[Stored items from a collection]
==================================================

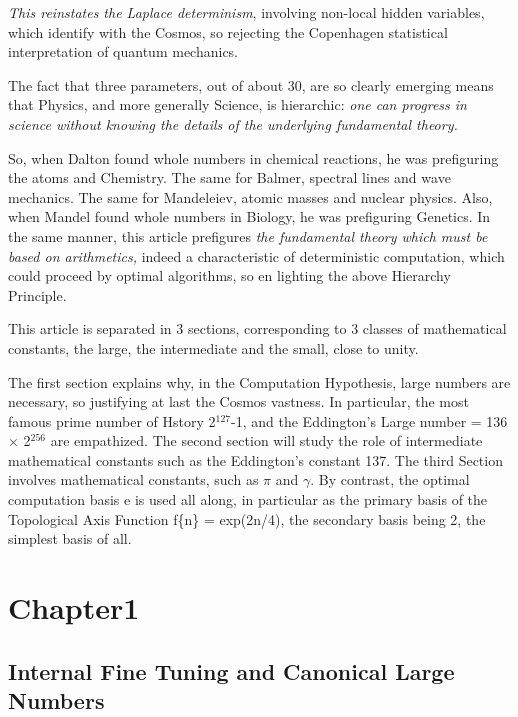 \documentclass[twoside,draft]{article}
\begin{document}
\begin{sloppypar}
{\textit{This reinstates the Laplace determinism}, involving non-local hidden variables, which identify with the Cosmos, so rejecting the Copenhagen statistical interpretation of quantum mechanics.

The fact that three parameters, out of about 30, are so clearly emerging means that Physics, and more generally Science, is hierarchic: \textit{one can progress in science without knowing the details of the underlying fundamental theory.}

So, when Dalton found whole numbers in chemical reactions, he was prefiguring the atoms and Chemistry. The same for Balmer, spectral lines and wave mechanics. The same for Mandeleiev, atomic masses and nuclear physics. Also, when Mandel found whole numbers in Biology, he was prefiguring Genetics. In the same manner, this article prefigures \textit{the fundamental theory which must be based on arithmetics,} indeed a characteristic of deterministic computation, which could proceed by optimal algorithms, so en lighting the above Hierarchy Principle.

This article is separated in 3 sections, corresponding to 3 classes of mathematical constants, the large, the intermediate and the small, close to unity.

The first section explains why, in the Computation Hypothesis, large numbers are necessary, so justifying at last the Cosmos vastness. In particular,  the most famous prime number of Hstory 2$^{127}\!$-1, and the Eddington's Large number = 136 $\times$ 2$^{256}\!$  are empathized. The second section will study the role of intermediate mathematical constants such as the Eddington's constant 137. The third Section involves mathematical constants, such as $\pi$ and $\gamma$.  By contrast, the optimal computation basis e is used all along, in particular as the primary basis of the Topological Axis Function f\{n\} = exp(2n/4), the secondary basis being 2, the simplest basis of all.

\section {Chapter1}
\subsection {Internal Fine Tuning and Canonical Large Numbers}

}
\end{sloppypar}
\end{document}
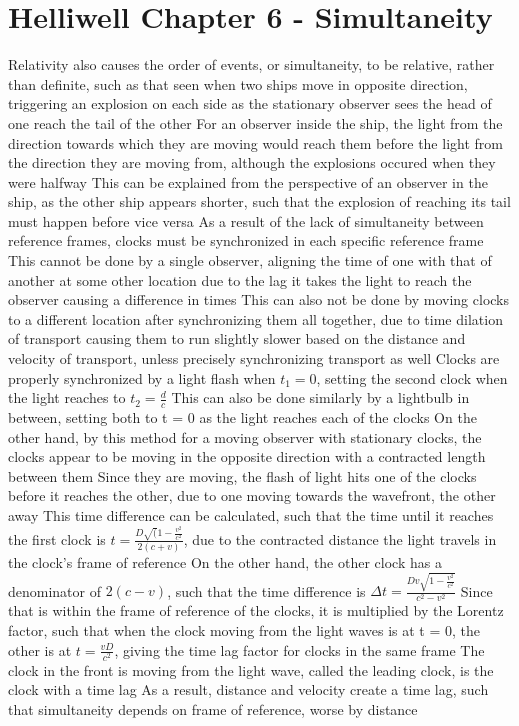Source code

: \documentclass[11 pt, twoside]{article}
\newenvironment{outline*}
{
	\begin{outline}[enumerate]
	}
	{\end{outline}
}
\begin{document}
\section{Helliwell Chapter 6 - Simultaneity}
\begin{outline*}
\1 Relativity also causes the order of events, or simultaneity, to be relative, rather than definite, such as that seen when two ships move in opposite direction, triggering an explosion on each side as the stationary observer sees the head of one reach the tail of the other
\2 For an observer inside the ship, the light from the direction towards which they are moving would reach them before the light from the direction they are moving from, although the explosions occured when they were halfway
\2 This can be explained from the perspective of an observer in the ship, as the other ship appears shorter, such that the explosion of reaching its tail must happen before vice versa
\1 As a result of the lack of simultaneity between reference frames, clocks must be synchronized in each specific reference frame
\2 This cannot be done by a single observer, aligning the time of one with that of another at some other location due to the lag it takes the light to reach the observer causing a difference in times
\2 This can also not be done by moving clocks to a different location after synchronizing them all together, due to time dilation of transport causing them to run slightly slower based on the distance and velocity of transport, unless precisely synchronizing transport as well
\2 Clocks are properly synchronized by a light flash when $t_1 = 0$, setting the second clock when the light reaches to $t_2 = \frac{d}{c}$
\3 This can also be done similarly by a lightbulb in between, setting both to t = 0 as the light reaches each of the clocks
\2 On the other hand, by this method for a moving observer with stationary clocks, the clocks appear to be moving in the opposite direction with a contracted length between them
\3 Since they are moving, the flash of light hits one of the clocks before it reaches the other, due to one moving towards the wavefront, the other away
\3 This time difference can be calculated, such that the time until it reaches the first clock is $t = \frac{D\sqrt(1 - \frac{v^2}{c^2}}{2(c + v)}$, due to the contracted distance the light travels in the clock's frame of reference
\4 On the other hand, the other clock has a denominator of $2(c - v)$, such that the time difference is $\Delta t = \frac{Dv\sqrt{1 - \frac{v^2}{c^2}}}{c^2 - v^2}$
\4 Since that is within the frame of reference of the clocks, it is multiplied by the Lorentz factor, such that when the clock moving from the light waves is at t = 0, the other is at $t = \frac{vD}{c^2}$, giving the time lag factor for clocks in the same frame
\4 The clock in the front is moving from the light wave, called the leading clock, is the clock with a time lag
\3 As a result, distance and velocity create a time lag, such that simultaneity depends on frame of reference, worse by distance
\end{outline*}
\end{document}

==================================================

■ Problem statement ■
Among the entries above, the lines between the ones containing "Clocks are properly" and "other hand, the", inclusive, are to be transcribed exactly. No other line is to be given.

■ Exercise answer ■
\2 Clocks are properly synchronized by a light flash when $t_1 = 0$, setting the second clock when the light reaches to $t_2 = \frac{d}{c}$
\3 This can also be done similarly by a lightbulb in between, setting both to t = 0 as the light reaches each of the clocks
\2 On the other hand, by this method for a moving observer with stationary clocks, the clocks appear to be moving in the opposite direction with a contracted length between them
\3 Since they are moving, the flash of light hits one of the clocks before it reaches the other, due to one moving towards the wavefront, the other away
\3 This time difference can be calculated, such that the time until it reaches the first clock is $t = \frac{D\sqrt(1 - \frac{v^2}{c^2}}{2(c + v)}$, due to the contracted distance the light travels in the clock's frame of reference
\4 On the other hand, the other clock has a denominator of $2(c - v)$, such that the time difference is $\Delta t = \frac{Dv\sqrt{1 - \frac{v^2}{c^2}}}{c^2 - v^2}$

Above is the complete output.